HOW TO COMPLETE THIS TASK: Quote the data exactly, first line to the line containing "Con la evaluación", with no pictures.

EXCERPTED DATA:
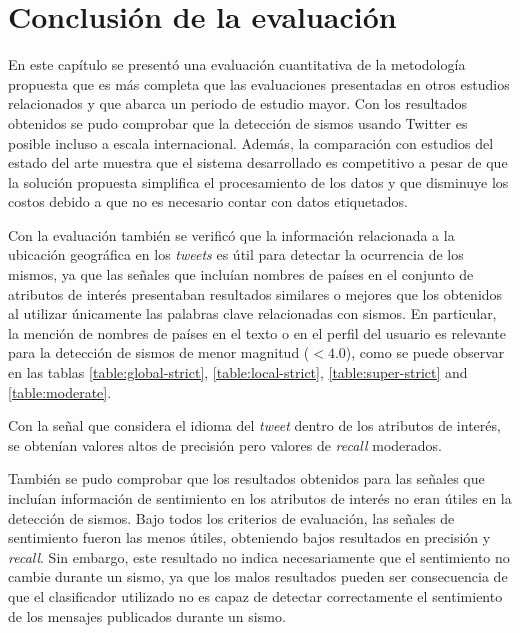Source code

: \section{Conclusión de la evaluación}
\label{sec:conclusionEval}

En este capítulo se presentó una evaluación cuantitativa de la metodología propuesta que es más completa que las evaluaciones presentadas en otros estudios relacionados y que abarca un periodo de estudio mayor. Con los resultados obtenidos se pudo comprobar que la detección de sismos usando Twitter es posible incluso a escala internacional. Además, la comparación con estudios del estado del arte muestra que el sistema desarrollado es competitivo a pesar de que la solución propuesta simplifica el procesamiento de los datos y que disminuye los costos debido a que no es necesario contar con datos etiquetados.

Con la evaluación también se verificó que la información relacionada a la ubicación geográfica en los \textit{tweets} es útil para detectar la ocurrencia de los mismos, ya que las señales que incluían nombres de países en el conjunto de atributos de interés presentaban resultados similares o mejores que los obtenidos al utilizar únicamente las palabras clave relacionadas con sismos. En particular, la mención de nombres de países en el texto o en el perfil del usuario es relevante para la detección de sismos de menor magnitud ($< 4.0$), como se puede observar en las tablas \ref{table:global-strict}, \ref{table:local-strict}, \ref{table:super-strict} and \ref{table:moderate}.

Con la señal que considera el idioma del \textit{tweet} dentro de los atributos de interés, se obtenían valores altos de precisión pero valores de \textit{recall} moderados.

También se pudo comprobar que los resultados obtenidos para las señales que incluían información de sentimiento en los atributos de interés no eran útiles en la detección de sismos. Bajo todos los criterios de evaluación, las señales de sentimiento fueron las menos útiles, obteniendo bajos resultados en precisión y \textit{recall}. Sin embargo, este resultado no indica necesariamente que el sentimiento no cambie durante un sismo, ya que los malos resultados pueden ser consecuencia de que el clasificador utilizado no es capaz de detectar correctamente el sentimiento de los mensajes publicados durante un sismo.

ANSWER FOR THE TASK:
Source code

: \section{Conclusión de la evaluación}
\label{sec:conclusionEval}

En este capítulo se presentó una evaluación cuantitativa de la metodología propuesta que es más completa que las evaluaciones presentadas en otros estudios relacionados y que abarca un periodo de estudio mayor. Con los resultados obtenidos se pudo comprobar que la detección de sismos usando Twitter es posible incluso a escala internacional. Además, la comparación con estudios del estado del arte muestra que el sistema desarrollado es competitivo a pesar de que la solución propuesta simplifica el procesamiento de los datos y que disminuye los costos debido a que no es necesario contar con datos etiquetados.

Con la evaluación también se verificó que la información relacionada a la ubicación geográfica en los \textit{tweets} es útil para detectar la ocurrencia de los mismos, ya que las señales que incluían nombres de países en el conjunto de atributos de interés presentaban resultados similares o mejores que los obtenidos al utilizar únicamente las palabras clave relacionadas con sismos. En particular, la mención de nombres de países en el texto o en el perfil del usuario es relevante para la detección de sismos de menor magnitud ($< 4.0$), como se puede observar en las tablas \ref{table:global-strict}, \ref{table:local-strict}, \ref{table:super-strict} and \ref{table:moderate}.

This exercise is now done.